May 5th, 2006

rosas

reflections in a golden eye

Vi (e gravei) finalmente, uma destas noites na rtp memória, do princípio ao fim, Reflections In a Golden Eye, o filme que John Huston fez a partir de uma história de Carson McCullers (a autora de, entre outros, A Balada do Café Triste e O Coração é um Caçador Solitário). O filme tem três grandes motivos de interesse. O primeiro é tratar-se de uma daquelas histórias bizarras sobre pessoas disfuncionais, com a atracção especial de ter um fundo, nunca mencionado mas nada subtil, de homossexualidade. Os outros dois grandes motivos de interesse são o Marlon Brando, a fazer de um Major do Exército casado com uma doidivanas e que nutre uma paixão secreta por um soldado, e a Elizabeth Taylor, a fazer da esposa doidivanas do Major, e por quem o referido soldado está secretamente apaixonado e que lhe entra no quarto de noite à socapa, para a olhar dormindo e para lhe snifar a lingerie.

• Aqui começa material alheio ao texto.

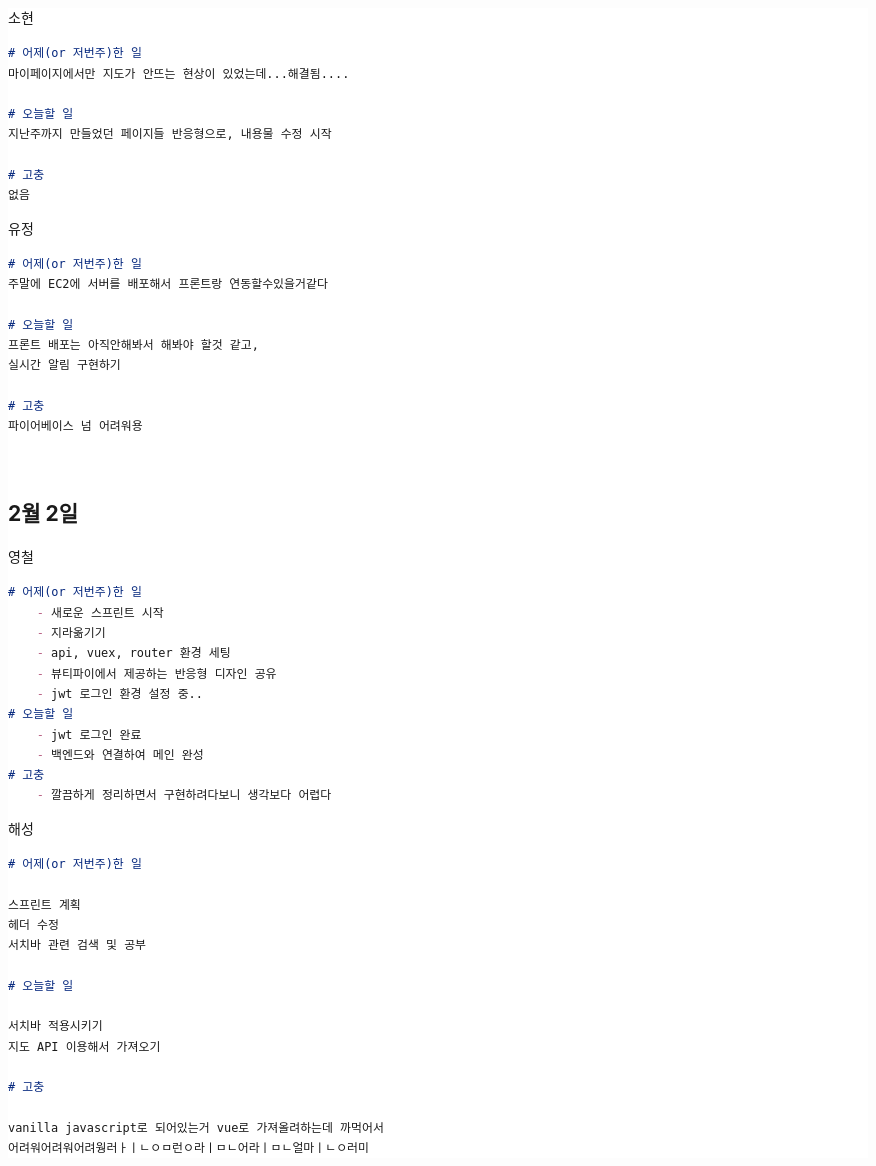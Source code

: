 소현

```markdown
# 어제(or 저번주)한 일
마이페이지에서만 지도가 안뜨는 현상이 있었는데...해결됨....

# 오늘할 일
지난주까지 만들었던 페이지들 반응형으로, 내용물 수정 시작

# 고충
없음
```

유정

```markdown
# 어제(or 저번주)한 일
주말에 EC2에 서버를 배포해서 프론트랑 연동할수있을거같다

# 오늘할 일
프론트 배포는 아직안해봐서 해봐야 할것 같고,
실시간 알림 구현하기

# 고충
파이어베이스 넘 어려워용
```

<br>

## 2월 2일

영철

```markdown
# 어제(or 저번주)한 일
	- 새로운 스프린트 시작
	- 지라옮기기
	- api, vuex, router 환경 세팅
	- 뷰티파이에서 제공하는 반응형 디자인 공유
	- jwt 로그인 환경 설정 중..
# 오늘할 일
	- jwt 로그인 완료
	- 백엔드와 연결하여 메인 완성
# 고충
	- 깔끔하게 정리하면서 구현하려다보니 생각보다 어렵다
```

해성

```markdown
# 어제(or 저번주)한 일

스프린트 계획
헤더 수정
서치바 관련 검색 및 공부

# 오늘할 일

서치바 적용시키기
지도 API 이용해서 가져오기 

# 고충

vanilla javascript로 되어있는거 vue로 가져올려하는데 까먹어서
어려워어려워어려웡러ㅏㅣㄴㅇㅁ런ㅇ라ㅣㅁㄴ어라ㅣㅁㄴ얼마ㅣㄴㅇ러미
```
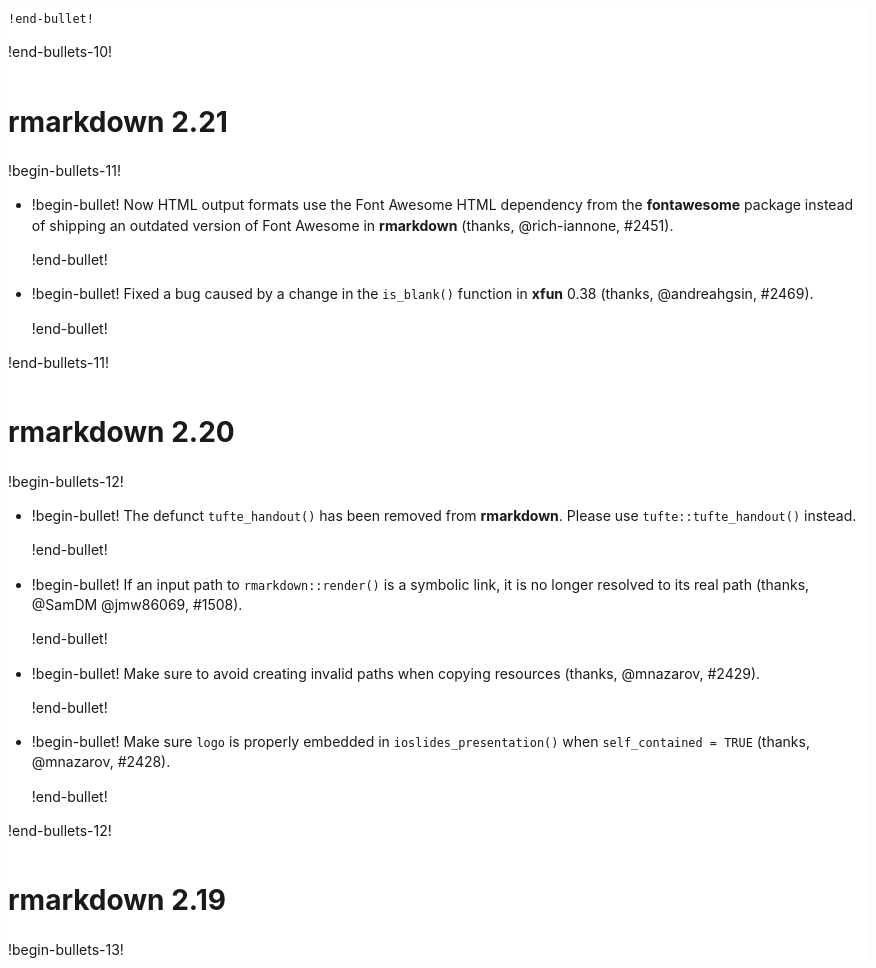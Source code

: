     !end-bullet!

!end-bullets-10!

# rmarkdown 2.21

!begin-bullets-11!

-   !begin-bullet!
    Now HTML output formats use the Font Awesome HTML dependency from
    the **fontawesome** package instead of shipping an outdated version
    of Font Awesome in **rmarkdown** (thanks, @rich-iannone, #2451).

    !end-bullet!
-   !begin-bullet!
    Fixed a bug caused by a change in the `is_blank()` function in
    **xfun** 0.38 (thanks, @andreahgsin, #2469).

    !end-bullet!

!end-bullets-11!

# rmarkdown 2.20

!begin-bullets-12!

-   !begin-bullet!
    The defunct `tufte_handout()` has been removed from **rmarkdown**.
    Please use `tufte::tufte_handout()` instead.

    !end-bullet!
-   !begin-bullet!
    If an input path to `rmarkdown::render()` is a symbolic link, it is
    no longer resolved to its real path (thanks, @SamDM @jmw86069,
    #1508).

    !end-bullet!
-   !begin-bullet!
    Make sure to avoid creating invalid paths when copying resources
    (thanks, @mnazarov, #2429).

    !end-bullet!
-   !begin-bullet!
    Make sure `logo` is properly embedded in `ioslides_presentation()`
    when `self_contained = TRUE` (thanks, @mnazarov, #2428).

    !end-bullet!

!end-bullets-12!

# rmarkdown 2.19

!begin-bullets-13!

Há um outro motivo de interesse, que é o referido soldado (desempenhado por um inacreditavelmente belo e jovem Robert Forster) gostar de galopar a cavalo todo nu. Que um tal filme tenha sido realizado em 1967, e por um dos mais clássicos realizadores norte-americanos, só aumenta a bizarria da coisa.
O filme não tem o rigor e a beleza de outros filmes do mesmo género, tipo Quem Tem Medo de Virgínia Wolf ou mesmo Um Eléctrico Chamado Desejo, para referir dois filmes à volta de temas similares e com os mesmos actores. Aliás, nalguns aspectos o filme é mesmo uma ‘salganhada’, hesitando, nem sempre nos sítios certos, ora por um registo demasiado contido, ora por algum histerismo de fácil efeito. Mas vale sobretudo pela forma como Huston resolve a componente homossexual da história, nunca a mencionando de forma explícita, mas, como referi, nunca escamoteando a atracção do major pelo soldado, tanto que se trata de um dos principais fios condutores da história.
Há um cena fantástica, que não resisto a contar. O Major tinha dado um passeio a cavalo no Firebird, o cavalo (branco) preferido da mulher. Por estar visivelmente perturbado, conduz mal as coisas, sofre um acidente, e vinga-se no animal chicoteando-o com violência. Quando a Taylor descobre o animal ferido, numa noite em que o casal está a dar uma festa, pega no pingalim, chega-se ao pé de um Brando todo aprumado, e desfere-lhe meia dúzia de chibatadas no rosto. O Brando mantém-se absolutamente impassível, enquanto o seu rosto vai ganhando mais feridas a acrescentar às que já tinha do acidente. Caraças, acho que nunca na minha vida tinha sido percorrido por um tão poderoso frémito sado-masoquista.